The deadweight loss of Bakra Eid

The gift giving season which is Christmas is just around the corner, and once again billions of dollars are going to waste:

bq. in general, people spend a lot more on presents than they’re worth to those who receive them, a phenomenon called “the deadweight loss of Christmas.” A deadweight loss is created when you spend eighty dollars to give me a sweater that I would spend only sixty-five dollars to buy myself.

The full paper “The deadweight loss of Christmas”:http://graphics8.nytimes.com/images/blogs/freakonomics/pdf/WaldfogelDeadweightLossXmas.pdf – is a short, and interesting read.

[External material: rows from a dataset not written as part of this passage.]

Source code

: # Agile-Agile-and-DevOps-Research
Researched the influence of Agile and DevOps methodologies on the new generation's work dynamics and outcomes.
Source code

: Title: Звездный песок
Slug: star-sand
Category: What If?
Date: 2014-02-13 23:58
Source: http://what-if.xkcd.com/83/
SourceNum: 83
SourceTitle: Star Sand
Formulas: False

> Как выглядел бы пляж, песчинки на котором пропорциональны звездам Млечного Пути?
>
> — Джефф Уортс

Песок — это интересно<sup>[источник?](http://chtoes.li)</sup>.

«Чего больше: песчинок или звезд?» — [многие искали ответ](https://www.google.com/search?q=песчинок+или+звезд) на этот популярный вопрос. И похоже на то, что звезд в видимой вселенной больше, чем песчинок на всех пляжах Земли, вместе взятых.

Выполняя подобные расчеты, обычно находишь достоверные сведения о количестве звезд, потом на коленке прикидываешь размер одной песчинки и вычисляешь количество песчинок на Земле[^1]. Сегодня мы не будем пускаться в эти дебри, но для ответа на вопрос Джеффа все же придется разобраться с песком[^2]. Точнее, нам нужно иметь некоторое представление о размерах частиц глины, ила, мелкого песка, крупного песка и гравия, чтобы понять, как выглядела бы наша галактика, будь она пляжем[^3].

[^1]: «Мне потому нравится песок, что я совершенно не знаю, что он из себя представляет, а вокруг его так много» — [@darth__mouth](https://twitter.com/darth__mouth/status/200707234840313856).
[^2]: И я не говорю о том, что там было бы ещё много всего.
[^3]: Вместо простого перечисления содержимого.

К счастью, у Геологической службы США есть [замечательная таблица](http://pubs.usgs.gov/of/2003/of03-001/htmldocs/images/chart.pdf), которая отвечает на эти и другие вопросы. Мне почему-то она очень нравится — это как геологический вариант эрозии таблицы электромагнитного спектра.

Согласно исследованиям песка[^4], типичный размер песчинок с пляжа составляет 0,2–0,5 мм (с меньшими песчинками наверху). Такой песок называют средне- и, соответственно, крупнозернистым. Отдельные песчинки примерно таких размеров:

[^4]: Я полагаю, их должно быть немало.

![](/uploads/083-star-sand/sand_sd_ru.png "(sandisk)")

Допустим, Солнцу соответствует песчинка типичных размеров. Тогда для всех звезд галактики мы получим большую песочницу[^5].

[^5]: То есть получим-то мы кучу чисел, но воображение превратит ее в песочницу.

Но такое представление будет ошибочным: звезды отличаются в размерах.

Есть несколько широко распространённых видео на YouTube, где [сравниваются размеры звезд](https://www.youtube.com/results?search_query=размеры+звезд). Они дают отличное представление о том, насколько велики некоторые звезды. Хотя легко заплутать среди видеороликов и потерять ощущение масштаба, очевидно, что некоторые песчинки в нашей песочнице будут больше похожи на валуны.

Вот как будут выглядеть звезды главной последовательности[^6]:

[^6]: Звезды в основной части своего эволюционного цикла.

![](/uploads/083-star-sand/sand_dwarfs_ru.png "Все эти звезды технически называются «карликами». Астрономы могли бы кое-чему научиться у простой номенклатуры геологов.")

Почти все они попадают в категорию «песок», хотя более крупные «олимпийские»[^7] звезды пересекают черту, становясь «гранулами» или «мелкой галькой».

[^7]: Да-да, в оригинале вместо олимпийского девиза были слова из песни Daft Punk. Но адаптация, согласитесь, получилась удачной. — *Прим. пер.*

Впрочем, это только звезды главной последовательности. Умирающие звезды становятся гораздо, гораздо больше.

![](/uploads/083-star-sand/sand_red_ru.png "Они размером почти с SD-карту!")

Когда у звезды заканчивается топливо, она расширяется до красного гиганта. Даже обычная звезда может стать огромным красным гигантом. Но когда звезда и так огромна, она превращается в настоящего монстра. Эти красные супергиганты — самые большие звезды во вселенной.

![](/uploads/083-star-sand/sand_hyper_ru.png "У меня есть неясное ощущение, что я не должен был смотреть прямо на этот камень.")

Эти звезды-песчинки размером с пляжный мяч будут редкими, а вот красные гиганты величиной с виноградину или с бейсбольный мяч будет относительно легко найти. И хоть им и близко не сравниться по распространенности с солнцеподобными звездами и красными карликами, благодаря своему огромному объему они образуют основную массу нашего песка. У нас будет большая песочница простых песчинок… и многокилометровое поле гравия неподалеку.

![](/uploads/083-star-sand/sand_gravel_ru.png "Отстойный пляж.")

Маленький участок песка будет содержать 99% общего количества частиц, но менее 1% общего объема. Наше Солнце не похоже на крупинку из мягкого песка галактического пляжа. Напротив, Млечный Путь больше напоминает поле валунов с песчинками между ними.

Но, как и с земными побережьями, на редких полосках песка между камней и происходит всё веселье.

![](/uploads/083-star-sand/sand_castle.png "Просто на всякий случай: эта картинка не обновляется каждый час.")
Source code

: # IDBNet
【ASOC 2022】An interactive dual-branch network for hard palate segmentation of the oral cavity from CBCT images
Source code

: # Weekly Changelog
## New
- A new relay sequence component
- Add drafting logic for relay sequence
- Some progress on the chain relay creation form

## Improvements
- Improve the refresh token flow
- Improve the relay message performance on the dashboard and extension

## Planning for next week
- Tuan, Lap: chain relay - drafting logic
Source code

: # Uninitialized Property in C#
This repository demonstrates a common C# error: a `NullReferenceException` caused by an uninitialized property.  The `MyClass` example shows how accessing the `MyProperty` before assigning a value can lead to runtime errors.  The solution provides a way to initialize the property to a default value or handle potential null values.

While economists estimate that up to a third of the value of gifts exchanged at Christmas is lost, as the receivers value the gifts lower than what the giver bought them for, Bakra Eid is a bit like Christmas where everyone buys and receives the same gift – meat!

While there are other, non-economic benefits to the production and giving of the traditional Bakra Eid gifts, as an economic activity Bakra Eid is more akin to the Titanic, with all the hard work and effort required to save up a 100 billion rupees wrecked, with a few hardy survivors gobbling down their gifts, and the vast majority seeing all their hard earned cash slaughtered, with a few choice pieces of meat left at the end.